Pemkab Bengkulu Tengah Prioritaskan Isu Ekonomi Sebagai Fokus Utama Pembangunan Daerah

Rapat Koordinasi (Rakor) mingguan bersama Kementerian Dalam Negeri (Kemendagri) Republik Indonesia melalui zoom di Ruang Rapat Bupati

Coverpublik.com – Pemerintah Kabupaten Bengkulu Tengah telah memprioritaskan isu ekonomi, keuangan, dan pembangunan sebagai fokus utama dalam pembangunan daerah. Untuk menjaga stabilitas ekonomi, Pemkab Bengkulu Tengah bekerja sama dengan Tim Pengendalian Inflasi Daerah (TPID) yang dipimpin oleh Staf Ahli Bidang Ekonomi Keuangan dan Pembangunan, Sugeng Oswari, S.Kom., M.Si, mengikuti Rapat Koordinasi (Rakor) mingguan bersama Kementerian Dalam Negeri (Kemendagri) Republik Indonesia. Rakor ini dilakukan melalui platform zoom yang diadakan di Ruang Rapat Bupati (RRB) (05/02/2024).

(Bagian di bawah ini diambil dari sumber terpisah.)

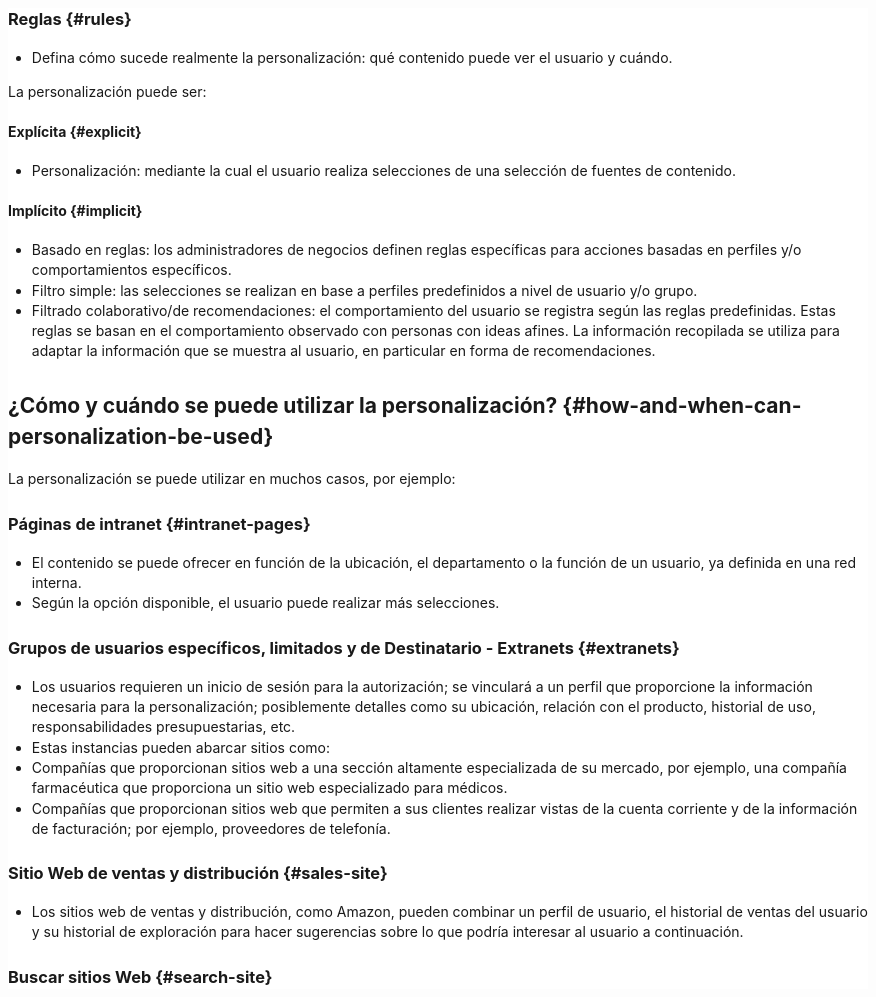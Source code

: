 ### Reglas {#rules}

* Defina cómo sucede realmente la personalización: qué contenido puede ver el usuario y cuándo.

La personalización puede ser:

#### Explícita {#explicit}

* Personalización: mediante la cual el usuario realiza selecciones de una selección de fuentes de contenido.

#### Implícito {#implicit}

* Basado en reglas: los administradores de negocios definen reglas específicas para acciones basadas en perfiles y/o comportamientos específicos.
* Filtro simple: las selecciones se realizan en base a perfiles predefinidos a nivel de usuario y/o grupo.
* Filtrado colaborativo/de recomendaciones: el comportamiento del usuario se registra según las reglas predefinidas. Estas reglas se basan en el comportamiento observado con personas con ideas afines. La información recopilada se utiliza para adaptar la información que se muestra al usuario, en particular en forma de recomendaciones.

## ¿Cómo y cuándo se puede utilizar la personalización? {#how-and-when-can-personalization-be-used}

La personalización se puede utilizar en muchos casos, por ejemplo:

### Páginas de intranet {#intranet-pages}

* El contenido se puede ofrecer en función de la ubicación, el departamento o la función de un usuario, ya definida en una red interna.
* Según la opción disponible, el usuario puede realizar más selecciones.

### Grupos de usuarios específicos, limitados y de Destinatario - Extranets {#extranets}

* Los usuarios requieren un inicio de sesión para la autorización; se vinculará a un perfil que proporcione la información necesaria para la personalización; posiblemente detalles como su ubicación, relación con el producto, historial de uso, responsabilidades presupuestarias, etc.
* Estas instancias pueden abarcar sitios como:
* Compañías que proporcionan sitios web a una sección altamente especializada de su mercado, por ejemplo, una compañía farmacéutica que proporciona un sitio web especializado para médicos.
* Compañías que proporcionan sitios web que permiten a sus clientes realizar vistas de la cuenta corriente y de la información de facturación; por ejemplo, proveedores de telefonía.

### Sitio Web de ventas y distribución {#sales-site}

* Los sitios web de ventas y distribución, como Amazon, pueden combinar un perfil de usuario, el historial de ventas del usuario y su historial de exploración para hacer sugerencias sobre lo que podría interesar al usuario a continuación.

### Buscar sitios Web {#search-site}
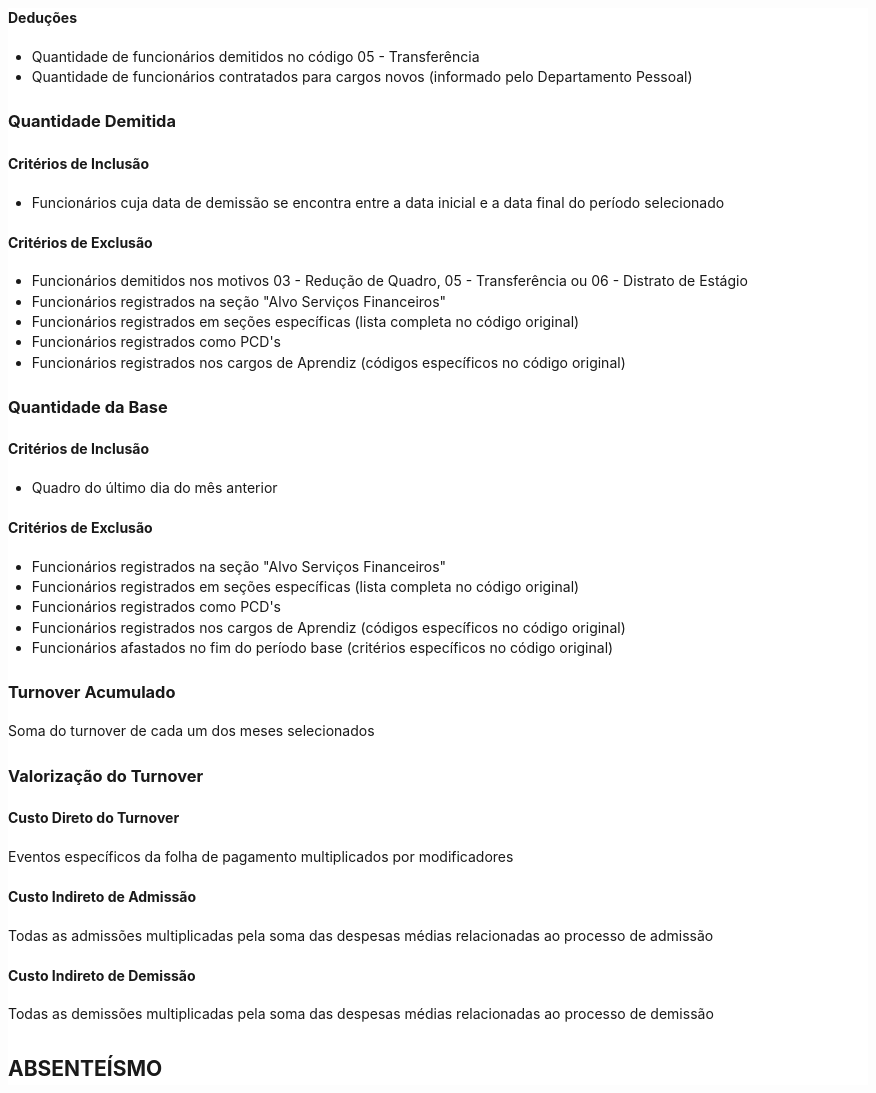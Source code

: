 #### Deduções

- Quantidade de funcionários demitidos no código 05 - Transferência
- Quantidade de funcionários contratados para cargos novos (informado pelo Departamento Pessoal)

### Quantidade Demitida

#### Critérios de Inclusão

- Funcionários cuja data de demissão se encontra entre a data inicial e a data final do período selecionado

#### Critérios de Exclusão

- Funcionários demitidos nos motivos 03 - Redução de Quadro, 05 - Transferência ou 06 - Distrato de Estágio
- Funcionários registrados na seção "Alvo Serviços Financeiros"
- Funcionários registrados em seções específicas (lista completa no código original)
- Funcionários registrados como PCD's
- Funcionários registrados nos cargos de Aprendiz (códigos específicos no código original)

### Quantidade da Base

#### Critérios de Inclusão

- Quadro do último dia do mês anterior

#### Critérios de Exclusão

- Funcionários registrados na seção "Alvo Serviços Financeiros"
- Funcionários registrados em seções específicas (lista completa no código original)
- Funcionários registrados como PCD's
- Funcionários registrados nos cargos de Aprendiz (códigos específicos no código original)
- Funcionários afastados no fim do período base (critérios específicos no código original)

### Turnover Acumulado

Soma do turnover de cada um dos meses selecionados

### Valorização do Turnover

#### Custo Direto do Turnover

Eventos específicos da folha de pagamento multiplicados por modificadores

#### Custo Indireto de Admissão

Todas as admissões multiplicadas pela soma das despesas médias relacionadas ao processo de admissão

#### Custo Indireto de Demissão

Todas as demissões multiplicadas pela soma das despesas médias relacionadas ao processo de demissão

## ABSENTEÍSMO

Rakor tersebut dipimpin oleh Inspektorat Jenderal Kemendagri, Komjen Pol Drs. Tomsi Tohir, M.Si, dan diikuti oleh para Menteri/Kepala Negara Pemerintah Non Pemerintah, Gubernur, Bupati, dan Walikota se-Indonesia, serta sejumlah undangan lainnya.

Dalam arahannya, Tomsi Tohir menekankan pentingnya mempersingkat waktu dan menekankan pada poin-poin penting yang perlu dibahas. Rakor ini juga diisi dengan pemaparan data historis mengenai kondisi inflasi dan Indeks Pembangunan Manusia (IPH) di bulan Januari 2024.

Ketua Komisi Nasional Disabilitas (KND), Dante Rigmalia, juga turut berpartisipasi dalam rakor ini. Dia menyampaikan tugas dan fungsi KND serta isu-isu prioritas yang akan mereka tangani, seperti memberikan perhatian dan komitmen dalam percepatan tersedianya produk hukum daerah untuk penyandang disabilitas.

KND juga akan berkoordinasi dengan komisi nasional disabilitas dalam proses pemantauan dan evaluasi advokasi serta pelaksanaan program inklusi bagi penyandang disabilitas.

Berdasarkan data statistik dari BPS tahun 2018, terdapat 17,64% penyandang disabilitas usia 5 tahun yang belum bersekolah, 4,31% yang sedang bersekolah, dan 78,05% yang tidak lagi bersekolah. Mayoritas dari mereka hanya berpendidikan sekolah dasar, dengan rata-rata lama sekolah hanya 5,32 tahun dan hanya 2,8% yang berhasil menyelesaikan pendidikan hingga perguruan tinggi.

Dante Rigmalia juga menekankan bahwa penyandang disabilitas adalah warga negara yang mampu dan bisa berkontribusi aktif dalam pembangunan negara. Oleh karena itu, diperlukan ruang bagi mereka untuk terlibat dalam semua proses pembangunan dan berkontribusi bagi negara.

Pada kesempatan ini, Deputi Bidang Kependudukan dan Ketenagakerjaan Maliki, PhD, juga memberikan pemaparan mengenai pembangunan inklusif bagi penyandang disabilitas di daerah melalui rencana aksi daerah penyandang disabilitas.

Berdasarkan data dari susenas tahun 2023 dan sukernas tahun 2021 yang diolah oleh Bappenas, angka kemiskinan penyandang disabilitas lebih tinggi (13,81%) dari rata-rata kemiskinan nasional (9,36%). Tingkat partisipasi angkatan kerja (TPAK) untuk penyandang disabilitas juga lebih rendah (44%) daripada rata-rata nasional (69%). Selain itu, penyandang disabilitas juga memiliki masalah kesehatan yang lebih tinggi (50,78%) dibandingkan dengan non disabilitas (22,97%), dan hanya sebagian kecil dari mereka (20,22%) yang berhasil menyelesaikan pendidikan hingga SMA atau perguruan tinggi (35,54%).